4Именно это преимущество отличало Оппенгеймера от Криса Лангана. Сын художницы и преуспевающего предпринимателя, он рос в одном из самых богатых кварталов Манхэттена. По выходным семья Оппенгеймеров обычно выезжала на природу — в «паккарде», которым управлял их личный шофер. Летом мальчик отправлялся в Европу навестить дедушку. Он посещал Школу этической культуры на Сентрал-парк-уэст, самую прогрессивную школу в стране, где, по описанию биографов, ученикам «прививалась уверенность в том, что им суждено изменить мир». Когда учительница по математике поняла, что Роберту скучно, она предложила ему заниматься самостоятельно.

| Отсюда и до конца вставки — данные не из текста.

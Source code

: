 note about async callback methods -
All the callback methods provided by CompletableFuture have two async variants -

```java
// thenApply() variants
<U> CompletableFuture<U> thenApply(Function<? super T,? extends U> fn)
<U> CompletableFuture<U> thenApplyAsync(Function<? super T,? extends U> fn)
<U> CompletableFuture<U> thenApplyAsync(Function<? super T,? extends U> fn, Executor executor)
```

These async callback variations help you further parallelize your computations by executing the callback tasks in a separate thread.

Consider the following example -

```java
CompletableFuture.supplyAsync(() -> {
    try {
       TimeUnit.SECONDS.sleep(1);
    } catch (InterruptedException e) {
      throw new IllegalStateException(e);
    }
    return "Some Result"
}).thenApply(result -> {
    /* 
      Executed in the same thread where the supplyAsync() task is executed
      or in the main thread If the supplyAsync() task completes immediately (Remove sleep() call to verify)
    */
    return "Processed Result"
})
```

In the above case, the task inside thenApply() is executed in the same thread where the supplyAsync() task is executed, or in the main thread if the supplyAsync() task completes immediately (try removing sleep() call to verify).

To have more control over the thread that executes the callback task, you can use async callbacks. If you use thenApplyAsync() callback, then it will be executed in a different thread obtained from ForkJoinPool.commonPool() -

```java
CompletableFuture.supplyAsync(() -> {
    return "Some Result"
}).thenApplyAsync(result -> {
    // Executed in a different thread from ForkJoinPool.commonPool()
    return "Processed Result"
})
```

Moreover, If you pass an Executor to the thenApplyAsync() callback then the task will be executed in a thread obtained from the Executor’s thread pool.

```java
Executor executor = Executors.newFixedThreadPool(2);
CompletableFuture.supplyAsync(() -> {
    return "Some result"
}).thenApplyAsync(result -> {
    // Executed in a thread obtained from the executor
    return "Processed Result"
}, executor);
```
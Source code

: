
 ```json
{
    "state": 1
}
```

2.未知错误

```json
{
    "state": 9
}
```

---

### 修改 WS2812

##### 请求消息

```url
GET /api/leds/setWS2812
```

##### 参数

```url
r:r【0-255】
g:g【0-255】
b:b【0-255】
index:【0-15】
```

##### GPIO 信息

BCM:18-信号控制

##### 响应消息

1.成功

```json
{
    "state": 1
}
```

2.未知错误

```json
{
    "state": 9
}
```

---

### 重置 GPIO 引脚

В детстве Оппенгеймер увлекся коллекционированием камней. В 12 лет он написал письмо местным геологам о формациях, увиденных им в Центральном парке, и потряс их настолько, что те пригласили его прочесть лекцию в нью-йоркском минералогическом клубе. Как пишут Шервин и Берд, отношение родителей Оппенгеймера к увлечениям сына являло собой образец стратегии совместного развития:
«Боясь выступать перед взрослой аудиторией, Роберт попросил отца объяснить участникам клуба, что они пригласили двенадцатилетнего ребенка. Потрясенный до глубины души, Джулиус, однако, убедил сына не отказываться от такой чести. В назначенный день Роберт появился в клубе вместе с родителями, которые гордо представили его как своего сына, Роберта Оппенгеймера. Изумленные геологи и любители-коллекционеры разразились хохотом, когда тот вскарабкался на деревянную коробку, которую поставили на трибуну, чтобы публика видела не только черные вихры, торчащие из-за кафедры. Робея и смущаясь, Роберт тем не менее зачитал подготовленный доклад, за что был вознагражден бурными аплодисментами».

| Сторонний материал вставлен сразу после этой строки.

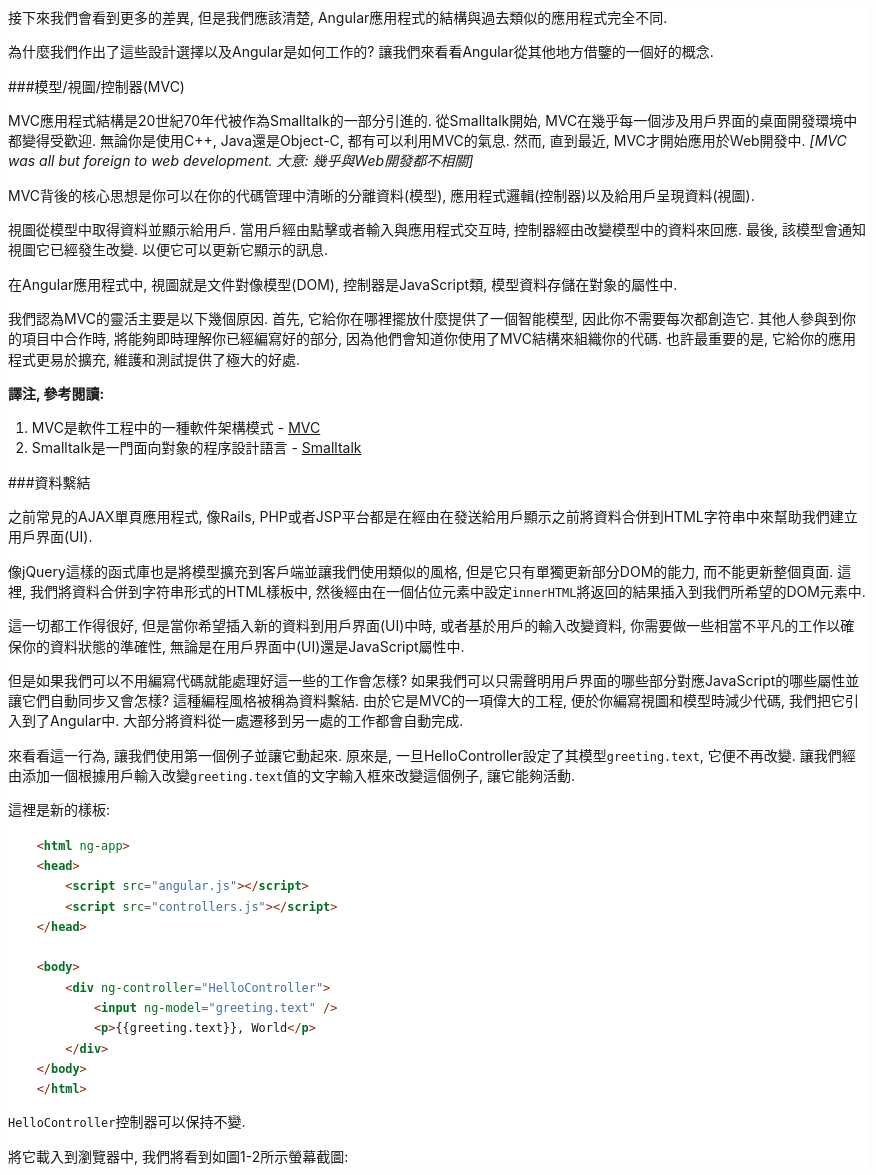 接下來我們會看到更多的差異, 但是我們應該清楚, Angular應用程式的結構與過去類似的應用程式完全不同.

為什麼我們作出了這些設計選擇以及Angular是如何工作的? 讓我們來看看Angular從其他地方借鑒的一個好的概念.

###模型/視圖/控制器(MVC)

MVC應用程式結構是20世紀70年代被作為Smalltalk的一部分引進的. 從Smalltalk開始, MVC在幾乎每一個涉及用戶界面的桌面開發環境中都變得受歡迎. 無論你是使用C++, Java還是Object-C, 都有可以利用MVC的氣息. 然而, 直到最近, MVC才開始應用於Web開發中. *[MVC was all but foreign to web development. 大意: 幾乎與Web開發都不相關]*

MVC背後的核心思想是你可以在你的代碼管理中清晰的分離資料(模型), 應用程式邏輯(控制器)以及給用戶呈現資料(視圖).

視圖從模型中取得資料並顯示給用戶. 當用戶經由點擊或者輸入與應用程式交互時, 控制器經由改變模型中的資料來回應. 最後, 該模型會通知視圖它已經發生改變. 以便它可以更新它顯示的訊息. 

在Angular應用程式中, 視圖就是文件對像模型(DOM), 控制器是JavaScript類, 模型資料存儲在對象的屬性中.

我們認為MVC的靈活主要是以下幾個原因. 首先, 它給你在哪裡擺放什麼提供了一個智能模型, 因此你不需要每次都創造它. 其他人參與到你的項目中合作時, 將能夠即時理解你已經編寫好的部分, 因為他們會知道你使用了MVC結構來組織你的代碼. 也許最重要的是, 它給你的應用程式更易於擴充, 維護和測試提供了極大的好處.

**譯注, 參考閱讀:** 

1. MVC是軟件工程中的一種軟件架構模式 - [MVC](http://zh.wikipedia.org/wiki/MVC)
2. Smalltalk是一門面向對象的程序設計語言 - [Smalltalk](http://zh.wikipedia.org/wiki/Smalltalk)

###資料繫結

之前常見的AJAX單頁應用程式, 像Rails, PHP或者JSP平台都是在經由在發送給用戶顯示之前將資料合併到HTML字符串中來幫助我們建立用戶界面(UI).

像jQuery這樣的函式庫也是將模型擴充到客戶端並讓我們使用類似的風格, 但是它只有單獨更新部分DOM的能力, 而不能更新整個頁面. 這裡, 我們將資料合併到字符串形式的HTML樣板中, 然後經由在一個佔位元素中設定`innerHTML`將返回的結果插入到我們所希望的DOM元素中.

這一切都工作得很好, 但是當你希望插入新的資料到用戶界面(UI)中時, 或者基於用戶的輸入改變資料, 你需要做一些相當不平凡的工作以確保你的資料狀態的準確性, 無論是在用戶界面中(UI)還是JavaScript屬性中.

但是如果我們可以不用編寫代碼就能處理好這一些的工作會怎樣? 如果我們可以只需聲明用戶界面的哪些部分對應JavaScript的哪些屬性並讓它們自動同步又會怎樣? 這種編程風格被稱為資料繫結. 由於它是MVC的一項偉大的工程, 便於你編寫視圖和模型時減少代碼, 我們把它引入到了Angular中. 大部分將資料從一處遷移到另一處的工作都會自動完成.

來看看這一行為, 讓我們使用第一個例子並讓它動起來. 原來是, 一旦HelloController設定了其模型`greeting.text`, 它便不再改變. 讓我們經由添加一個根據用戶輸入改變`greeting.text`值的文字輸入框來改變這個例子, 讓它能夠活動.

這裡是新的樣板:
```html
    <html ng-app>
    <head>
        <script src="angular.js"></script>
        <script src="controllers.js"></script>
    </head>
    
    <body>
        <div ng-controller="HelloController">
            <input ng-model="greeting.text" />
            <p>{{greeting.text}}, World</p>
        </div>
    </body>
    </html>
```
`HelloController`控制器可以保持不變.

將它載入到瀏覽器中, 我們將看到如圖1-2所示螢幕截圖:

Разве можно удивляться тому, что Оппенгеймер так умело разрешал все сложные ситуации? Если твой отец пробил себе путь к вершинам бизнеса, ты имеешь возможность воочию наблюдать, как выходят из кризисных ситуаций. Если ты учился в Школе этической культуры, вряд ли тебя испугают кембриджские профессора, заседающие на судебном разбирательстве. Если ты изучал физику в Гарварде, то знаешь, как построить разговор с генералом, изучавшим инженерное дело в MIT.